Abstract:
A low power bar code detection circuit is provided. The detection circuit, because of the sensitivity of its internal amplifiers, is capable of reading reflected bar code images even in high ambient light, for example, in sunlight. This sensitivity is accomplished by having a high gain of the photodetected bar code signal by amplifying it with a transresistance preamplifier. The low power is accomplished by using a pulse-modulated light source for producing reflected images and having intermediate amplifier stages of the detection circuit conduct only at the peak amplitudes of the detected image signal.

Description:
BACKGROUND AND SUMMARY 
     Bar codes are areas of readable printed matter consisting of vertical bars and spaces whose varying widths encode sets of characters, including numbers. These bar codes are used for product identification extensively in many industries, particularly the grocery and food processing industry. With these bar codes designating the products, the products can be easily identified electronically both in warehouses and in commericial outlets. Furthermore, a central computer can automatically price these products at a check-out counter once they are identified. The ease and speed these bar codes introduce to a commercial transaction greatly encourage their wide-spread use. Coupled with the wide-spread use of bar codes, however, is the need for bar code readers that are accurate, that is, equally sensitive with varying ambient light, and low-powered. A typical bar code reader in the prior art, unfortunately, do not have both low-power consumption and accuracy. 
     A bar code wand reader typically is a device which uses a light source directed from within to create an imaged spot on the target bar code tag. Along with the light spot, an internal photodetector is imaged. This imaged photodetector senses the presence or absence of reflected light from the bar code as the spot moves across spaces and bars. The output of the bar code reader then is processed and decoded, usually by some processor, and the information derived from the processor is then put to use. The accuracy of the information, as can be readily seen, is directly dependent on the sensitivity of the bar code reader. For example, in high ambient light, the bar code reader must be sensitive enough to discern the imaged spot light from the ambient light in order to maintain efficient reolution for the decoding process. Unfortunately in the prior art, a bar code reader generally changes resolution with the amount of ambient light; the greater the ambient light is, the less resolution the bar code reader has. In fact, the typical prior art bar code wand reader overloads in the sun and is then not able to read a bar code. The present invention overcomes this limitation of the prior art. In addition, the present invention requires very low power, typically a tenth of the power consumed by prior art bar code readers. 
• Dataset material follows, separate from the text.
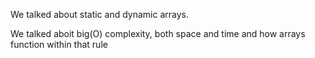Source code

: We talked about static and dynamic arrays.

We talked aboit big(O) complexity, both space and time and how arrays function within that rule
     In the preferred embodiment of the invention, a light source of pulse-modulated light of no more than 3% duty cycle is used to create the image spot. The image spot, comprising of reflections of pulse-modulated light, is received by a photodetector diode, which, in turn, produces an image signal in response thereto. This received image signal, or detected bar code signal, is then amplified by an initial stage and is passed through a high pass filter to remove base band bar code frequencies caused by ambient light. It is again amplified and filtered in a second stage comprising a wideband, low power amplifier. The output from the second stage is peak-detected by a buffer transistor detector rather than a diode as in the prior art; it would otherwise unduly load the circuit. The detected image signal is then finally digitized. Before digitizing the peak-detector output, the signal can be further filtered through a low pass filter for a smoother signal. The digitized output signal from the digitizer stage represents the detected bar code signal and is the final output from the the bar code reader circuit. This output signal can then be further processed for information retrieval. 
    
    
     BRIEF DESCRIPTION OF THE DRAWINGS 
     FIG. 1 shows a block diagram of the preferred embodiment of the invention. 
     FIG. 2 shows a detailed schematic of the preferred embodiment of the invention. 
    
    
     DETAILED DESCRIPTION 
     In FIG. 1, a light emitting diode (LED) 10 is driven at about 30 ma peak at approximately 3% duty cycle. If the duty cycle of this modulation is 1 microsecond long, then the modulation frequency is approximately 30 KHz. This results in approximately 1 ma average current through the LED 10. When the light is directed to a printed bar code 14, it is reflected as 30 KHz 1 microsecond pulses into a photodetector diode (PD) 12. The PD 12 produces an image signal in response to the detected light reflections. This image signal from the PD 12 is then connected to the input port of a high dynamic range preamplifier 4. A high pass filter 5 is connected to the output port of the preamplier 4 to remove base band bar code frequencies in the range of d.c. to 5 KHz from the detected image signal. These low frequency signals originate, for example, from reflections due to ambient natural and artificial light and, in particular, light modulated by power lines. The image signal filtered by the high pass filter 5 is further amplified in a second stage 6, and is then passed through another high pass filter 7 for further rejection of base band bar code frequencies and power components. It is then amplified again by a third stage 8 and peak detected by a transistor detector 9. The peak-detected signal then passes through a two-pole, 5 KHz low pass filter. This low pass filter 11 is used to recover bar code frequencies and reject components above 5 KHz, for example, components of the 30 KHz modulation rate. The output signal from the low pass filter 11 is then digitized by a comparator circuit 13, which slices, or digitizes, the detected analog bar code signal accordingly into a digital output signal. 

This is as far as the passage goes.